- Problem description: Type out the lines below exactly, from the first through the line holding "设 $V$ 是 $F$ 上线性空间，$W_1, W_2, \cdots, W_t$", and include no pictures.

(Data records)
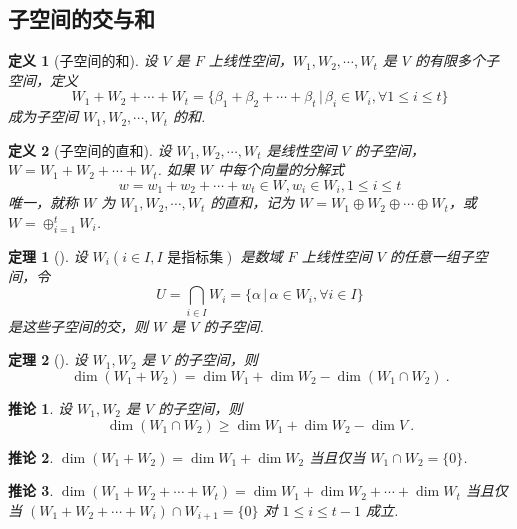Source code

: \documentclass[zihao=-4,UTF8,linespread=1.8,nothm]{aytony_base}
\newtheorem{theorem}{\indent 定理}[subsection]
\newtheorem*{corollary}{\indent 推论}
\newtheorem{definition}{\indent 定义}[subsection]
\begin{document}
\subsection{子空间的交与和}

\begin{definition}[子空间的和]
    设 $V$ 是 $F$ 上线性空间，$W_1, W_2, \cdots, W_t$ 是 $V$ 的有限多个子空间，定义 $$
        W_1 + W_2 + \cdots + W_t = \{\beta_1 + \beta_2 + \cdots + \beta_t\,|\,\beta_i \in W_i, \forall  1 \leqslant i \leqslant t\}
    $$ 成为子空间 $W_1, W_2, \cdots, W_t$ 的和.
\end{definition}

\begin{definition}[子空间的直和]
    设 $W_1, W_2, \cdots, W_t$ 是线性空间 $V$ 的子空间，$W = W_1 + W_2 + \cdots + W_t$. 如果 $W$ 中每个向量的分解式 $$
        w = w_1 + w_2 + \cdots + w_t \in W, w_i \in W_i, 1 \leqslant i \leqslant t
    $$ 唯一，就称 $W$ 为 $W_1, W_2, \cdots, W_t$ 的直和，记为 $W = W_1 \oplus W_2 \oplus \cdots \oplus W_t$，或 $W = \oplus_{i=1}^tW_i$.
\end{definition}

\begin{theorem}[]
    设 $W_i(i \in I, \text{$I$ 是指标集})$ 是数域 $F$ 上线性空间 $V$ 的任意一组子空间，令 $$
        U = \bigcap_{i \in I}W_i = \{\alpha\,|\, \alpha \in W_i, \forall i \in I\}
    $$ 是这些子空间的交，则 $W$ 是 $V$ 的子空间.
\end{theorem}

\begin{theorem}[]
    设 $W_1, W_2$ 是 $V$ 的子空间，则 $$
        \dim(W_1 + W_2) = \dim W_1 + \dim W_2 - \dim(W_1 \cap W_2)\ .
    $$
\end{theorem}

\begin{corollary}
    设 $W_1, W_2$ 是 $V$ 的子空间，则 $$
        \dim(W_1 \cap W_2) \geqslant \dim W_1 + \dim W_2 - \dim V\ .
    $$
\end{corollary}

\begin{corollary}
    $\dim (W_1 + W_2) = \dim W_1 + \dim W_2$ 当且仅当 $W_1 \cap W_2 = \{0\}$.
\end{corollary}

\begin{corollary}
    $\dim(W_1 + W_2 + \cdots + W_t) = \dim W_1 + \dim W_2 + \cdots + \dim W_t$ 当且仅当 $(W_1 + W_2 + \cdots + W_i)\cap W_{i+1} = \{0\}$ 对 $1 \leqslant i \leqslant t-1$ 成立.
\end{corollary}
\end{document}
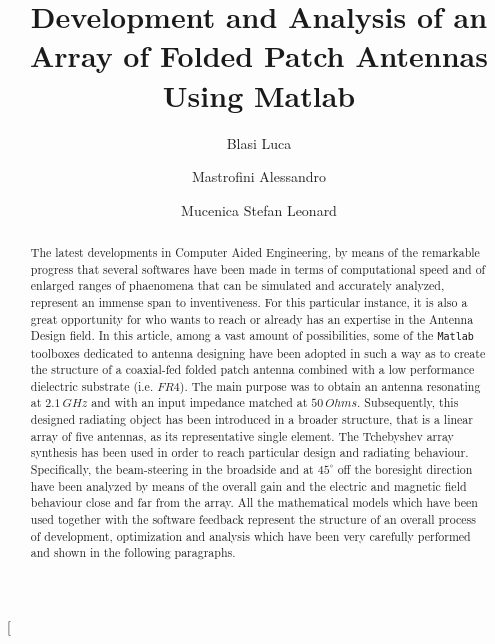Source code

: \documentclass[10 pt,a4paper,twocolumn]{article}
\title{\vspace*{10 pt}\color{orange_work}\Huge\textbf{Development and Analysis of an Array of Folded Patch Antennas Using Matlab}\vspace*{1 pt}}
\author[]{Blasi Luca}
\author[2]{Mastrofini Alessandro}
\author[3]{Mucenica Stefan Leonard}
\affil[2]{alessandro.mastrofini@alumni.uniroma2.eu}
\affil[3]{stefanleonard.mucenica@alumni.uniroma2.eu}
\date{}
\begin{document}
{\selectfont







\twocolumn[{
\begin{@twocolumnfalse} 
		\vspace*{20 pt}
	\begingroup
	\let\center\flushleft
	\maketitle
	\let\endcenter\endflushleft
	\endgroup
	\begin{abstract}
The latest developments in Computer Aided Engineering, by means of the remarkable progress that several softwares have been made in terms of computational speed and of enlarged ranges of phaenomena that can be simulated and accurately analyzed, represent an immense span to inventiveness. For this particular instance, it is also a great opportunity for who wants to reach or already has an expertise in the Antenna Design field. In this article, among a vast amount of possibilities, some of the \texttt{Matlab} toolboxes dedicated to antenna designing have been adopted in such a way as to create the structure of a coaxial-fed folded patch antenna combined with a low performance dielectric substrate (i.e. $FR4$). The main purpose was to obtain an antenna resonating at $2.1\,GHz$ and with an input impedance matched at $50\,Ohms$. Subsequently, this designed radiating object has been introduced in a broader structure, that is a linear array of five antennas, as its representative single element. The Tchebyshev array synthesis has been used in order to reach particular design and radiating behaviour. Specifically, the beam-steering in the broadside and at $45^\circ$ off the boresight direction have been analyzed by means of the overall gain and the electric and magnetic field behaviour close and far from the array. All the mathematical models which have been used together with the software feedback represent the structure of an overall process of development, optimization and analysis which have been very carefully performed and shown in the following paragraphs. 



\end{abstract}
\end{@twocolumnfalse}}}
\end{document}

- Answer to this exercise:
Source code

: \documentclass[zihao=-4,UTF8,linespread=1.8,nothm]{aytony_base}
\newtheorem{theorem}{\indent 定理}[subsection]
\newtheorem*{corollary}{\indent 推论}
\newtheorem{definition}{\indent 定义}[subsection]
\begin{document}
\subsection{子空间的交与和}

\begin{definition}[子空间的和]
    设 $V$ 是 $F$ 上线性空间，$W_1, W_2, \cdots, W_t$ 是 $V$ 的有限多个子空间，定义 $$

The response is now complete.